--- WHAT IS NEEDED ---
Set out each line from the following listing that includes the word "Água".

*** RECORDED DATA

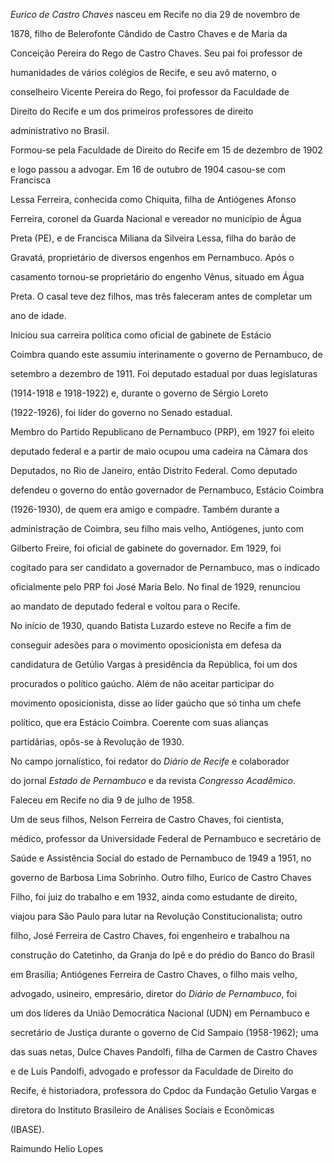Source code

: 

*Eurico de Castro Chaves* nasceu em Recife no dia 29 de novembro de

1878, filho de Belerofonte Cândido de Castro Chaves e de Maria da

Conceição Pereira do Rego de Castro Chaves. Seu pai foi professor de

humanidades de vários colégios de Recife, e seu avô materno, o

conselheiro Vicente Pereira do Rego, foi professor da Faculdade de

Direito do Recife e um dos primeiros professores de direito

administrativo no Brasil.



Formou-se pela Faculdade de Direito do Recife em 15 de dezembro de 1902

e logo passou a advogar. Em 16 de outubro de 1904 casou-se com Francisca

Lessa Ferreira, conhecida como Chiquita, filha de Antiógenes Afonso

Ferreira, coronel da Guarda Nacional e vereador no município de Água

Preta (PE), e de Francisca Miliana da Silveira Lessa, filha do barão de

Gravatá, proprietário de diversos engenhos em Pernambuco. Após o

casamento tornou-se proprietário do engenho Vênus, situado em Água

Preta. O casal teve dez filhos, mas três faleceram antes de completar um

ano de idade.



Iniciou sua carreira política como oficial de gabinete de Estácio

Coimbra quando este assumiu interinamente o governo de Pernambuco, de

setembro a dezembro de 1911. Foi deputado estadual por duas legislaturas

(1914-1918 e 1918-1922) e, durante o governo de Sérgio Loreto

(1922-1926), foi líder do governo no Senado estadual.



Membro do Partido Republicano de Pernambuco (PRP), em 1927 foi eleito

deputado federal e a partir de maio ocupou uma cadeira na Câmara dos

Deputados, no Rio de Janeiro, então Distrito Federal. Como deputado

defendeu o governo do então governador de Pernambuco, Estácio Coimbra

(1926-1930), de quem era amigo e compadre. Também durante a

administração de Coimbra, seu filho mais velho, Antiógenes, junto com

Gilberto Freire, foi oficial de gabinete do governador. Em 1929, foi

cogitado para ser candidato a governador de Pernambuco, mas o indicado

oficialmente pelo PRP foi José Maria Belo. No final de 1929, renunciou

ao mandato de deputado federal e voltou para o Recife.



No início de 1930, quando Batista Luzardo esteve no Recife a fim de

conseguir adesões para o movimento oposicionista em defesa da

candidatura de Getúlio Vargas à presidência da República, foi um dos

procurados o político gaúcho. Além de não aceitar participar do

movimento oposicionista, disse ao líder gaúcho que só tinha um chefe

político, que era Estácio Coimbra. Coerente com suas alianças

partidárias, opôs-se à Revolução de 1930.



No campo jornalístico, foi redator do *Diário de Recife* e colaborador

do jornal *Estado de Pernambuco* e da revista *Congresso Acadêmico*.



Faleceu em Recife no dia 9 de julho de 1958.



Um de seus filhos, Nelson Ferreira de Castro Chaves, foi cientista,

médico, professor da Universidade Federal de Pernambuco e secretário de

Saúde e Assistência Social do estado de Pernambuco de 1949 a 1951, no

governo de Barbosa Lima Sobrinho. Outro filho, Eurico de Castro Chaves

Filho, foi juiz do trabalho e em 1932, ainda como estudante de direito,

viajou para São Paulo para lutar na Revolução Constitucionalista; outro

filho, José Ferreira de Castro Chaves, foi engenheiro e trabalhou na

construção do Catetinho, da Granja do Ipê e do prédio do Banco do Brasil

em Brasília; Antiógenes Ferreira de Castro Chaves, o filho mais velho,

advogado, usineiro, empresário, diretor do *Diário de Pernambuco*, foi

um dos líderes da União Democrática Nacional (UDN) em Pernambuco e

secretário de Justiça durante o governo de Cid Sampaio (1958-1962); uma

das suas netas, Dulce Chaves Pandolfi, filha de Carmen de Castro Chaves

e de Luís Pandolfi, advogado e professor da Faculdade de Direito do

Recife, é historiadora, professora do Cpdoc da Fundação Getulio Vargas e

diretora do Instituto Brasileiro de Análises Sociais e Econômicas

(IBASE).



Raimundo Helio Lopes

******

--- RESULT FOR THIS EXERCISE ---
Ferreira, coronel da Guarda Nacional e vereador no município de Água
casamento tornou-se proprietário do engenho Vênus, situado em Água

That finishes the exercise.